In the present case, the mass was adjacent to the right thoracic spine (T2–T5). Histology of the resected mass revealed a ganglioneuroma, which is a tumor of the sympathetic nervous system, arising from neural crest cells . The sympathetic chain at the T2 level was inevitably resected to completely remove the mediastinal tumor during the operation, as the tumor originated from this sympathetic chain. This caused a disturbance of the vasomotor regulation of the face. The patient suffered asymmetric flushing of the left face; his symptoms disappeared after 3 hours without complications.
Most cases of Harlequin syndrome are primary or idiopathic. Approximately one-fourth of the patients with Harlequin syndrome have secondary Harlequin syndrome or iatrogenic causes. Secondary Harlequin syndrome is caused by structural lesions and may be treated by surgical resection. According to a literature review, 13 cases of Harlequin syndrome have been due to organic lesions.
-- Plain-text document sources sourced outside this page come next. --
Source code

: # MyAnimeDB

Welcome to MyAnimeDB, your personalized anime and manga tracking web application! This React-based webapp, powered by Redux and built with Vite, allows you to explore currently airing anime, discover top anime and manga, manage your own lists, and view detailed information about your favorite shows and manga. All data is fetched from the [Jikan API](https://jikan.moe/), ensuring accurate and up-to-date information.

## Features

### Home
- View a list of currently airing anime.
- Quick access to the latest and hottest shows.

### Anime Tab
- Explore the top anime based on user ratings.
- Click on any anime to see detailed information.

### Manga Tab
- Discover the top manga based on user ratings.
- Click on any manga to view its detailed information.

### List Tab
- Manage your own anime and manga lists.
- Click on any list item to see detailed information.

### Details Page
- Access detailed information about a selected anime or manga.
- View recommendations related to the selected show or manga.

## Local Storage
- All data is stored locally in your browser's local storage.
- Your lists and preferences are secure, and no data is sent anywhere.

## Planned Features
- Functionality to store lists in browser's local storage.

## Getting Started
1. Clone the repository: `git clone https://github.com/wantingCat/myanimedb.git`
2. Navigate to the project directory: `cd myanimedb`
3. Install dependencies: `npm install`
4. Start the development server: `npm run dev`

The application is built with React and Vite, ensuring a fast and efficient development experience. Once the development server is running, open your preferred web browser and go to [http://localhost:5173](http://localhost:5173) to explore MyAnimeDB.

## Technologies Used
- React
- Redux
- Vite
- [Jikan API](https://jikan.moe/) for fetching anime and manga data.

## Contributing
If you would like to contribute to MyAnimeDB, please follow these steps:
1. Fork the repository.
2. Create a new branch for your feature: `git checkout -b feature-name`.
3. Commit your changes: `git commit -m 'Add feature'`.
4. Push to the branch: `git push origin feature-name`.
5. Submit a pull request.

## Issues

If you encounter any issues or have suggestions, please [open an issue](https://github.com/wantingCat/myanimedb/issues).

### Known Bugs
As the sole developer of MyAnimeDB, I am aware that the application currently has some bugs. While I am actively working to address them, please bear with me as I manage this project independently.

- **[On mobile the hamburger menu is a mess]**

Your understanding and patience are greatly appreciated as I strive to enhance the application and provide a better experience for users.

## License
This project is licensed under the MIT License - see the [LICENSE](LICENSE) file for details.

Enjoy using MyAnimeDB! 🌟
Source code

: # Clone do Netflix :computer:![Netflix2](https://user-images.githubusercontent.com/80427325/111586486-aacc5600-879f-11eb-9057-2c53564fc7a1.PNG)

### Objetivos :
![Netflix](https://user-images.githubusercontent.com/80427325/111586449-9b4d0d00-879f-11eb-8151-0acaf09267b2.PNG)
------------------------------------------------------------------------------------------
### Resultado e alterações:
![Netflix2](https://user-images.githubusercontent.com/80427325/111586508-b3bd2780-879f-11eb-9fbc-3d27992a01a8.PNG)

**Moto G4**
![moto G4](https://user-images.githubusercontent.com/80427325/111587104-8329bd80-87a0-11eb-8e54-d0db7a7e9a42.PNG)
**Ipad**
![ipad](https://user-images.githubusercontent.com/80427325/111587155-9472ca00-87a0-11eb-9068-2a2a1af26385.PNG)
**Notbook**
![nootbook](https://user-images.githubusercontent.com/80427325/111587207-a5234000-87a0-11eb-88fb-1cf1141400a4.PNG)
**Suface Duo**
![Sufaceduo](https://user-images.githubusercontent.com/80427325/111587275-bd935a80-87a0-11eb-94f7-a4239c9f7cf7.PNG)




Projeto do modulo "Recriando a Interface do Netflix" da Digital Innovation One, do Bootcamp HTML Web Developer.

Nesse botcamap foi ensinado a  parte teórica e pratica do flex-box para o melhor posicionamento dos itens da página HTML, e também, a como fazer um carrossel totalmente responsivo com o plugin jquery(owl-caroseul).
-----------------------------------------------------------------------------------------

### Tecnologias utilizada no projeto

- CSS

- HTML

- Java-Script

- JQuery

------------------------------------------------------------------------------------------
The most common organic lesions are neurogenic tumors that compress the sympathetic trunk, such as mediastinal neurinoma and cervical syrinx [4,5]. Three patients underwent resection of thoracic neurogenic tumors. Among them, 2 patients recovered from their symptoms, but the third patient’s symptoms did not disappear postoperatively [5,6].
An increasing number of cases of iatrogenic Harlequin syndrome have been reported. Thus far, 10 cases have been reported in the literature: following a paravertebral thoracic block (5 patients), resection of a neck mass (3 patients), jugular vein catheterization (1 patient), thoracic sympathectomy (1 patient), and lung resection (1 patient). Most of these cases resolved spontaneously within a few hours. However, 2 cases, which followed thoracoscopic sympathectomy and thoracoscopic wedge resection of the lung, had long-term sequelae according to the literature [5,7]. The patient’s concerns are often relieved by explaining the pathophysiology and the benign nature of the condition. If the symptoms are not tolerable, a contralateral sympathectomy or a stellate ganglion block could be considered for symptom relief .
This is an extremely rare case report of iatrogenic Harlequin syndrome that developed following thoracic surgery. We hope that this report will make thoracic surgeons aware of this rare syndrome as a possible complication after thoracic mediastinal mass excision.